Problem description: Search the data below for "Bayes" and report how many lines contain it, with no other text.

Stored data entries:
=== Section Start ===

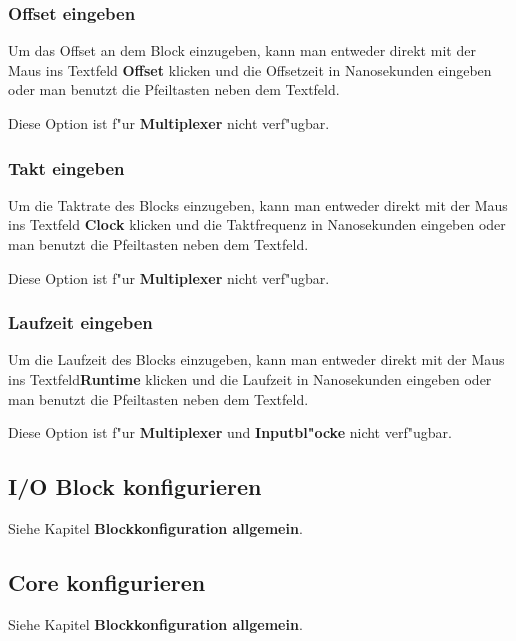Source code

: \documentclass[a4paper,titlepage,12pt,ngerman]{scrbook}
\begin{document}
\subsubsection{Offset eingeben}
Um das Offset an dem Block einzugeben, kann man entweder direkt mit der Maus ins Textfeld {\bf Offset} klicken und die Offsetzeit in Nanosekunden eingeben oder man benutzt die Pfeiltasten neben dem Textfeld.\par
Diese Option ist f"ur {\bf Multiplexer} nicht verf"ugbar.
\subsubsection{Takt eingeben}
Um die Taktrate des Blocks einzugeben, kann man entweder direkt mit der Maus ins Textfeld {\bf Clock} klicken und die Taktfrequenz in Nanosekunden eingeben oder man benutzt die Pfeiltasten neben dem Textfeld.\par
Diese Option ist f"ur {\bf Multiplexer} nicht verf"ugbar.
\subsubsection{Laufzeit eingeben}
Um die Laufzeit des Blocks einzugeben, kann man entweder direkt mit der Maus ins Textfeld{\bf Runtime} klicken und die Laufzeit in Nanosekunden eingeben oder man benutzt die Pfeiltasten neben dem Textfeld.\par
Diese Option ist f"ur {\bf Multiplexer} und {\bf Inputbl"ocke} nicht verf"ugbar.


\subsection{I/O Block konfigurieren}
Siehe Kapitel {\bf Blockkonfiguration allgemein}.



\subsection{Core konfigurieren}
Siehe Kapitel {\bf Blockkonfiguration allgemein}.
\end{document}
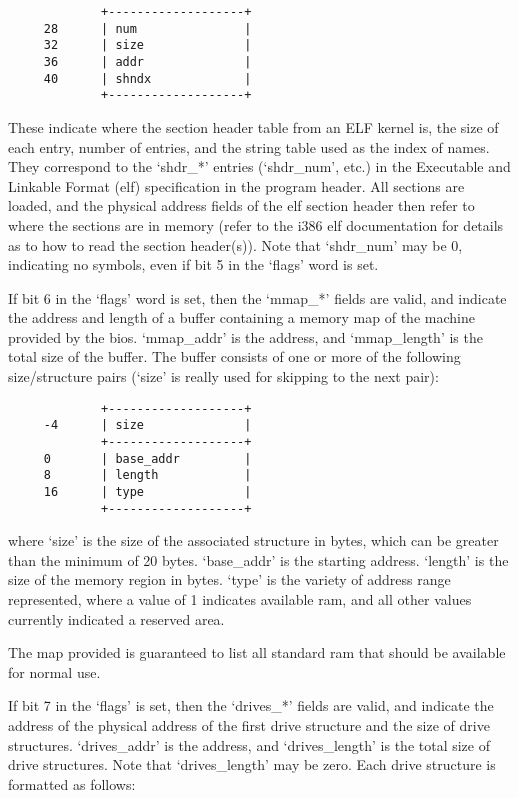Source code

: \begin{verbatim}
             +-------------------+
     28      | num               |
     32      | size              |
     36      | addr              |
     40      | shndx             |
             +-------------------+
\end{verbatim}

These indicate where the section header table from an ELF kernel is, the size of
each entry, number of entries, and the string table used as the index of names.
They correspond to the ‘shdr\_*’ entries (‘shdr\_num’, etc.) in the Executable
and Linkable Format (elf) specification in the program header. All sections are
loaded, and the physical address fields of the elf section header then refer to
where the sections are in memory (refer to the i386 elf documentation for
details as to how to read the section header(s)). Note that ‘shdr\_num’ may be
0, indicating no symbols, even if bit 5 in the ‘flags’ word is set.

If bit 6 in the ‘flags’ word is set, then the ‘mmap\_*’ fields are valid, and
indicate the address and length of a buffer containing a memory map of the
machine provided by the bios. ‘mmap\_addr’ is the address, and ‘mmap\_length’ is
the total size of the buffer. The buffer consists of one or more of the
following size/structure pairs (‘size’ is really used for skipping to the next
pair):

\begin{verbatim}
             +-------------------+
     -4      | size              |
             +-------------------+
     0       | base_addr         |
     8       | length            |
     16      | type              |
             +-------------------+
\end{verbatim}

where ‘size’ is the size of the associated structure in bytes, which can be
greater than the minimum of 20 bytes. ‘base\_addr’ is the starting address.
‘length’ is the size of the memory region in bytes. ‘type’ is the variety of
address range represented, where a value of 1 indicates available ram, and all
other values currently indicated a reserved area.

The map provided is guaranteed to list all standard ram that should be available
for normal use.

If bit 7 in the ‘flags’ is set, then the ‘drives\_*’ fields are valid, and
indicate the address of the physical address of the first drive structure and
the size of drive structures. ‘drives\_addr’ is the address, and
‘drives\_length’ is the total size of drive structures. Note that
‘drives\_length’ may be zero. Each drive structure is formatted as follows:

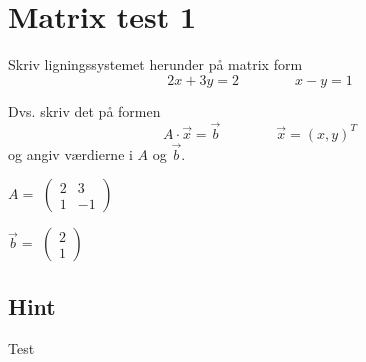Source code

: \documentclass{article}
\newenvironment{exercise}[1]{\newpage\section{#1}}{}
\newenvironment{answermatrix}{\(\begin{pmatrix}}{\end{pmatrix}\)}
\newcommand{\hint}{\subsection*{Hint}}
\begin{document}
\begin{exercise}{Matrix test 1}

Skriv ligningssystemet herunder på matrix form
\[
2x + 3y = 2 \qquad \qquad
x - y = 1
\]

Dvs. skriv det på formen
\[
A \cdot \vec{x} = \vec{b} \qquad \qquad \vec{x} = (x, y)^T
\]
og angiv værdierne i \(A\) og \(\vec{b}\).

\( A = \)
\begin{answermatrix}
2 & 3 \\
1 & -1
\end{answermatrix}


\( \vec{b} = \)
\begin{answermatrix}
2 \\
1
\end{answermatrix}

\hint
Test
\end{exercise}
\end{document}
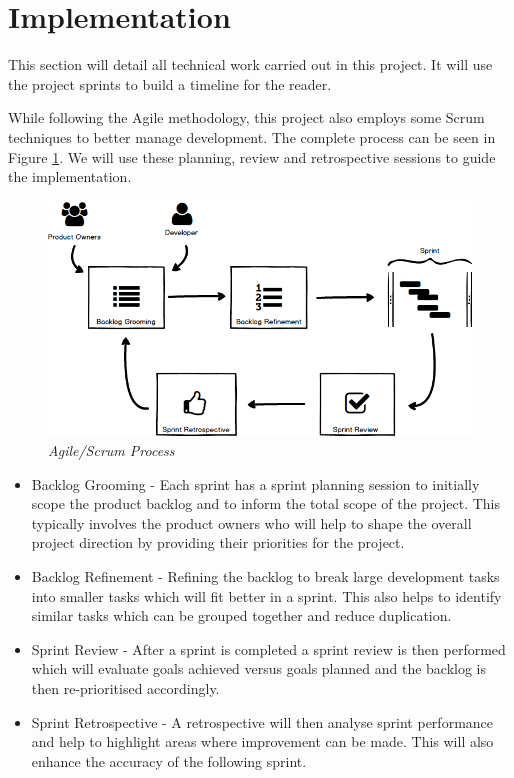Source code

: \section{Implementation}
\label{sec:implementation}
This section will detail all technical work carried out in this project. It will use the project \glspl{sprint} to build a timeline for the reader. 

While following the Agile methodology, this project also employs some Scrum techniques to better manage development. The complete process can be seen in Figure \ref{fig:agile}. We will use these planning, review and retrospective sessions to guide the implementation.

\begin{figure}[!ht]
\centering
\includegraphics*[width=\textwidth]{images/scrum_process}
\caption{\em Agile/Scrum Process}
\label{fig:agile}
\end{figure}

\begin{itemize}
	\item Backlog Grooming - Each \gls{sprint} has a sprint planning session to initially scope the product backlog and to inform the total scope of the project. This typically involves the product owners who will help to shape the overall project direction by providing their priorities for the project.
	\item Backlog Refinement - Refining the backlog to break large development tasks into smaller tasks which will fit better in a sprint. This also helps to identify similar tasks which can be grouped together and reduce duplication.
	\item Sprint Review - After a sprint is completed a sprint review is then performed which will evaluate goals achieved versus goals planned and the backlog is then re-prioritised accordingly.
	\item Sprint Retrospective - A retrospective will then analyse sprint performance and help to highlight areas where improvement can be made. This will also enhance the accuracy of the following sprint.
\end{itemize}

=== Section End ===
=== Section Start ===

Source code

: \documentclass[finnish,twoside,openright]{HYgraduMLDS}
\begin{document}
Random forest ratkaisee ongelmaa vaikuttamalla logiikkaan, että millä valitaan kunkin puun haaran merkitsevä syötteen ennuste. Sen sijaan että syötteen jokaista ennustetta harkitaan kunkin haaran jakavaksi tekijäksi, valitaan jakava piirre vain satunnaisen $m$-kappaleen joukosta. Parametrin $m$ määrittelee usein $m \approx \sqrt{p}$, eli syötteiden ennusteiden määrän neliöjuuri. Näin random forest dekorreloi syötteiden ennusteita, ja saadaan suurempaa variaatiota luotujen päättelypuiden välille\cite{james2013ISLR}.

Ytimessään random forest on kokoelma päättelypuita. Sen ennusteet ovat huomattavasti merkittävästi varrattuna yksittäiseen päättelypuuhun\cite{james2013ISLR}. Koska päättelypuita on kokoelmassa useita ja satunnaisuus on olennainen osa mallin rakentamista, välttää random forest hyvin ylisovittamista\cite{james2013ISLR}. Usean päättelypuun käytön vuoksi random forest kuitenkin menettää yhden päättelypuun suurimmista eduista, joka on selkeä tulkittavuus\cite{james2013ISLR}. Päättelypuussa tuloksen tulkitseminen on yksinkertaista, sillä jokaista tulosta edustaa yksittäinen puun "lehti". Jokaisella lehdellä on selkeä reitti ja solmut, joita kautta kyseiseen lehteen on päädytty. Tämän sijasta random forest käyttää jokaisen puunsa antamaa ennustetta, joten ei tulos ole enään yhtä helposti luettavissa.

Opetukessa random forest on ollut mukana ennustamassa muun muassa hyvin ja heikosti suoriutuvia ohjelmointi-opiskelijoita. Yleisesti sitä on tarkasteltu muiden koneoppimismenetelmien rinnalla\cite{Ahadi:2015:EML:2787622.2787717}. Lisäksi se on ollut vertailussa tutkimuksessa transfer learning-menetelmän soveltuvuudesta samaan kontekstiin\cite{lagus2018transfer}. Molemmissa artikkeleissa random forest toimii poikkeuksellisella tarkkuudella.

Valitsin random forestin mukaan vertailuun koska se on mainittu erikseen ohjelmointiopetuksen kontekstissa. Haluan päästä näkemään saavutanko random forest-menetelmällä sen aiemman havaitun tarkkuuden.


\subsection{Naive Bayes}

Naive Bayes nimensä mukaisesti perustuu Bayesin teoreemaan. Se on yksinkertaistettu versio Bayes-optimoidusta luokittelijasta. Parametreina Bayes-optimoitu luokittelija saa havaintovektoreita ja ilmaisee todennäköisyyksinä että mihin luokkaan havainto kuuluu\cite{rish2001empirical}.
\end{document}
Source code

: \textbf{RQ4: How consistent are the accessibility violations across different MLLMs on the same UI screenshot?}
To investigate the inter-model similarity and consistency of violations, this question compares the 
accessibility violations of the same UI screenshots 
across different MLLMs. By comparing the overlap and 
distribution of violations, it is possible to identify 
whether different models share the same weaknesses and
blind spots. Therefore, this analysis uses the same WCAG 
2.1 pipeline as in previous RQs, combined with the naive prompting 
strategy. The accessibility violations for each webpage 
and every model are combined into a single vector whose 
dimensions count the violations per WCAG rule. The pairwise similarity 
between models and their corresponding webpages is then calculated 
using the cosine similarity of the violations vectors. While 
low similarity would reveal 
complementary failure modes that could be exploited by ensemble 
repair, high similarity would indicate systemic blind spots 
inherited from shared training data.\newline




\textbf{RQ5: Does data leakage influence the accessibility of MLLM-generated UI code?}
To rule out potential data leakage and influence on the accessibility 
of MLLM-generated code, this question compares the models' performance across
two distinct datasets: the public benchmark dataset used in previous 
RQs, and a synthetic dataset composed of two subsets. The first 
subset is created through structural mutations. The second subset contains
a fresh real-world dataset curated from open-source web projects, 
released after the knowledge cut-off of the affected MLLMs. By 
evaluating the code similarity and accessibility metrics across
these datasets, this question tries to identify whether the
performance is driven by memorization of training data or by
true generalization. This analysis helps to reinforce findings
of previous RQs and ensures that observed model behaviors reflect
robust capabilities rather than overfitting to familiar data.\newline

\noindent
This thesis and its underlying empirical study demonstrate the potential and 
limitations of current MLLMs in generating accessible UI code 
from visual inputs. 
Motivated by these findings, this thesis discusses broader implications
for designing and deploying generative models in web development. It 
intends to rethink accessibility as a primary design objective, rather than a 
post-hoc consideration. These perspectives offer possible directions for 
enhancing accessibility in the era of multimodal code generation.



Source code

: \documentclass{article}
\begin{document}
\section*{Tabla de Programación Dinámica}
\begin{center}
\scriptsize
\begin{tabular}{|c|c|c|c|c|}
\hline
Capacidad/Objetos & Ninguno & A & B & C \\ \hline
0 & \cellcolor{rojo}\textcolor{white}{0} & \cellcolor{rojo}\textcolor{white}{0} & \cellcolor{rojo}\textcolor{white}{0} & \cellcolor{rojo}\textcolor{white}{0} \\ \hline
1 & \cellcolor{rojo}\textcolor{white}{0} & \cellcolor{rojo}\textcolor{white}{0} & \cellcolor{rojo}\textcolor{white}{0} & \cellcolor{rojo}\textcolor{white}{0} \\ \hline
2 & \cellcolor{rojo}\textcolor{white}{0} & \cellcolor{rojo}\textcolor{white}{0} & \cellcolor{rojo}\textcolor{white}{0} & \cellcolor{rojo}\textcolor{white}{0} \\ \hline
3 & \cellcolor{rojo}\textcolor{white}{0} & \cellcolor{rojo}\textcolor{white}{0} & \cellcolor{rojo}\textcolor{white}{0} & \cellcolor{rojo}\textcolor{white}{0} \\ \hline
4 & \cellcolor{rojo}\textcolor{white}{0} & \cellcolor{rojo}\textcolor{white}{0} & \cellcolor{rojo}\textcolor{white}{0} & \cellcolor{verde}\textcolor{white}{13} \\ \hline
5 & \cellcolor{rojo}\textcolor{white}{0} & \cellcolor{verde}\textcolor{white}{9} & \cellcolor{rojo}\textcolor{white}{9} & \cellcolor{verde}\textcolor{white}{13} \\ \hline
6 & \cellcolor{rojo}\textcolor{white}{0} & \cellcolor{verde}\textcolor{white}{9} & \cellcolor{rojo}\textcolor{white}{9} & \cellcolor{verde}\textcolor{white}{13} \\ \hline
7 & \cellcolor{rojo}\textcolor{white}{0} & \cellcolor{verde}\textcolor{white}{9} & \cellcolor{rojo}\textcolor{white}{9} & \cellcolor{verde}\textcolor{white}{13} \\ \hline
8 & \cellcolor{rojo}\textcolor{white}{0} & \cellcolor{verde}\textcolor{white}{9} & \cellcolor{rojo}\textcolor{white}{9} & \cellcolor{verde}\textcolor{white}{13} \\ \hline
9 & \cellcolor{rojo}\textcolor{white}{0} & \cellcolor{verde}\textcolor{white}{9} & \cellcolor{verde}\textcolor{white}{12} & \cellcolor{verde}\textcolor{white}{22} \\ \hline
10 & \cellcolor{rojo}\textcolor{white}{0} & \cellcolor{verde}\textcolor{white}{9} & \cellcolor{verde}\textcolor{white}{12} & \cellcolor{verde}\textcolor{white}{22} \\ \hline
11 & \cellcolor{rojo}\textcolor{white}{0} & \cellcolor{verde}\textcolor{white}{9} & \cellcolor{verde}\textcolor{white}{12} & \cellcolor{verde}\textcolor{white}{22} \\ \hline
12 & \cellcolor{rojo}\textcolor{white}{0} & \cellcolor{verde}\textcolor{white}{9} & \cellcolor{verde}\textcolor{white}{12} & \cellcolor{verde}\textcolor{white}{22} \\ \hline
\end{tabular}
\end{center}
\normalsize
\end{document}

=== Section End ===

Exercise answer: 2